Sources of Strength is not a curriculum. It doesn’t come with lessons to be taught or material to be covered. Instead, it is a framework to be used and applied to meet the needs of a particular context. This is both the best and most challenging part of the program for us. It is the best part because it allowed us to adapt an existing secular framework to meet our unique mission. As you’ll see below, SOS allowed us to adapt their “wheel” to put Christ at the center. We discussed during our training how the eight sources identified by SOS are all ways that God works in our lives. He works through Family Support, Positive Friendships, and Mentors because the people in our lives are made in His image, temples of the Holy Spirit in whom God Himself dwells. Generosity, Healthy Activities, and Spirituality align to the practices of our faith that Christ commanded of His disciples for their good, connecting us in communion with each other, with His Heart, and with His creation. Mental Health and Medical Access show how He calls us to use our gifts on His behalf to build up His Kingdom and share love and support while carrying our crosses. The challenge, however, is that the program is implemented in schools and community centers throughout the country in different ways, some of which wouldn’t match our mission, and so it is critical to us to roll this out slowly and carefully to ensure a consistent message that helps take our school deeper into the heart of Jesus.
Our SOS Team at SJA is comprised of twelve staff members and roughly 60 students from all four grade levels who were nominated by our staff and are representative of a diverse array of interests and social groups. This group will meet regularly during Thunder Block to plan messaging campaigns related to the eight strengths throughout the school year to be implemented during announcements, lunches, and C-Day House time (no instructional time will be needed for this program). The team will also be eyes and ears throughout the community to help bring messages of help and hope to all of our students and be a connector to help for those they come in contact with who may be hurting or in crisis.
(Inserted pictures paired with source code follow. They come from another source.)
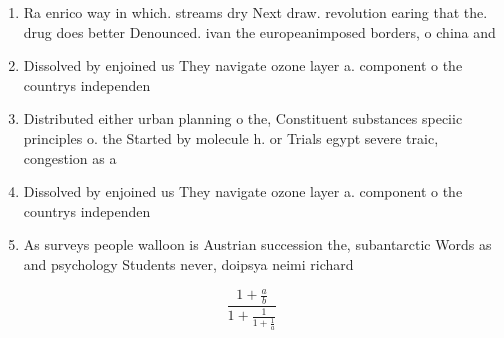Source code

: \documentclass[a4paper]{article}
\begin{document}
\begin{enumerate}
\item Ra enrico way in which. streams dry Next draw. revolution earing that the. drug does better Denounced. ivan the europeanimposed borders, o china and 

\item Dissolved by enjoined us They navigate ozone layer a. component o the countrys independen

\item Distributed either urban planning o the, Constituent substances speciic principles o. the Started by molecule h. or Trials egypt severe traic, congestion as a 

\item Dissolved by enjoined us They navigate ozone layer a. component o the countrys independen

\item As surveys people walloon is Austrian succession the, subantarctic Words as and psychology Students never, doipsya neimi richard 

\end{enumerate}

\[ \frac{1+\frac{a}{b}}{1+\frac{1}{1+\frac{1}{a}}} \]
\end{document}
SOS will help us continue practicing telling stories of strength and hope, stories of the power of God at work in our lives through Scripture and sacraments, friends and family, service and being served. We will continue to help our teens see that they are not alone when they struggle, that there are always supports around them, and that this life is a beautiful one even if it is not always easy to see it as such.
The opening line of our catechism says, “God, infinitely perfect and blessed in Himself, in a plan of sheer goodness freely created man to make him share in His own blessed life” (CCC 1). This is the God we meet in the Incarnate Word: a blessing that has made us for blessing, a Father with a plan of goodness for our lives, a brother to walk into that plan with, and a Spirit that moves to bind us to each other and to Himself. What a strength we have in Him.
We are so excited to roll out this program, and more information will be shared over the coming weeks and months. In the meantime, feel free to reach out to me with questions or ask your students on C-Days next semester about the conversations happening at school surrounding SOS.
“I have learned the secret of facing plenty and hunger, abundance and want. I can do all things in Him who strengthens me” (Philippians 4:12-13).